Treatments and disease awareness
Surgery and tissue removal were the most popular treatments, with 84% of participants stating that they had tried this form of treatment. Considering the emotional impact their skin cancer has had on them, participants were asked if they felt there was sufficient support available for those living with skin cancer. Close to half (47%) answered with I don’t know (or hadn’t sought support from medical professionals), with 38% answering yes, and 16% answering no. Those that did answer no were given the opportunity to reflect on their own support experiences:
"Macmillan nurses are available but I have never used them as I don't feel that they can understand what I am feeling."
"As I had BCC, once it was removed and the results were sent that they had removed it all, I have just been let to drift, with no follow up."
"There was no follow up at all. And when I had another mole diagnosed as benign a few years later, the student who told me just blurted it out and seems surprised at my emotional reaction."
Finally, participants that had skin cancer were asked where they went to gather information on their condition, to which the majority stated they went to their GP (47%) or medical specialist (47%), with 22% answering with talkhealth.
Don’t have skin cancer
The 97% of participants who didn’t have skin cancer were asked a number of questions concerning their awareness of skin cancer, the causes and symptoms. When asked to consider whether they or anyone they knew had experienced symptoms of skin cancer, the most common symptoms selected were itchy skin (46%) rough, dry, scaly skin (43%) and large moles (24%). Participants were later asked what they considered to be the biggest cause of skin cancer, to which 72% stated ‘sun exposure’. 86% of participants stated that they did wear SPF sun cream; however most only used it when it was sunny (54%) or when on holiday (18%). Sun protection is important even if you aren’t going on holiday. Many dermatologists advise patients to use sun cream all year round to protect them from any sun damage, as well as helping with anti-aging.

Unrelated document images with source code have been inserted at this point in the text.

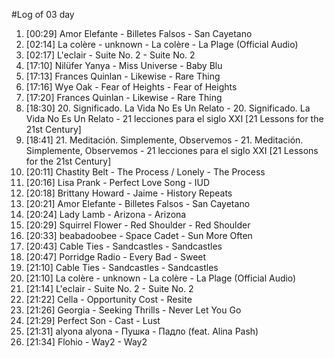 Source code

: #Log of 03 day

1. [00:29] Amor Elefante - Billetes Falsos - San Cayetano
1. [02:14] La colère - unknown - La colère - La Plage (Official Audio)
1. [02:17] L'eclair - Suite No. 2 - Suite No. 2
1. [17:10] Nilüfer Yanya - Miss Universe - Baby Blu
1. [17:13] Frances Quinlan - Likewise - Rare Thing
1. [17:16] Wye Oak - Fear of Heights - Fear of Heights
1. [17:20] Frances Quinlan - Likewise - Rare Thing
1. [18:30] 20. Significado. La Vida No Es Un Relato - 20. Significado. La Vida No Es Un Relato - 21 lecciones para el siglo XXI [21 Lessons for the 21st Century]
1. [18:41] 21. Meditación. Simplemente, Observemos - 21. Meditación. Simplemente, Observemos - 21 lecciones para el siglo XXI [21 Lessons for the 21st Century]
1. [20:11] Chastity Belt - The Process / Lonely - The Process
1. [20:16] Lisa Prank - Perfect Love Song - IUD
1. [20:18] Brittany Howard - Jaime - History Repeats
1. [20:21] Amor Elefante - Billetes Falsos - San Cayetano
1. [20:24] Lady Lamb - Arizona - Arizona
1. [20:29] Squirrel Flower - Red Shoulder - Red Shoulder
1. [20:33] beabadoobee - Space Cadet - Sun More Often
1. [20:43] Cable Ties - Sandcastles - Sandcastles
1. [20:47] Porridge Radio - Every Bad - Sweet
1. [21:10] Cable Ties - Sandcastles - Sandcastles
1. [21:10] La colère - unknown - La colère - La Plage (Official Audio)
1. [21:14] L'eclair - Suite No. 2 - Suite No. 2
1. [21:22] Cella - Opportunity Cost - Resite
1. [21:26] Georgia - Seeking Thrills - Never Let You Go
1. [21:29] Perfect Son - Cast - Lust
1. [21:31] alyona alyona - Пушка - Падло (feat. Alina Pash)
1. [21:34] Flohio - Way2 - Way2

They were then asked whether anyone they knew had, or previously had, skin cancer, to which 60% answered ‘not that I know of’. Over 96% of participants stated that they would go to see their GP if they feared they may have skin cancer.
Although the sun can cause problems if you are not protected, it is important to remember the benefits the sun can bring. Vitamin D helps to regulate the amount of calcium and phosphate in the body, and these essential nutrients are needed to keep bones, teeth and muscles healthy. A little time in the sun can give you just the right amount of vitamin D you need. For those of you who can't sit in the sun, there are plenty of vitamins and supplements you can take that will provide you with the nutrients you need.
Very many of those who responded to the survey said they would like to be contacted regarding the results of this survey. We would like to thank everyone who participated in this survey.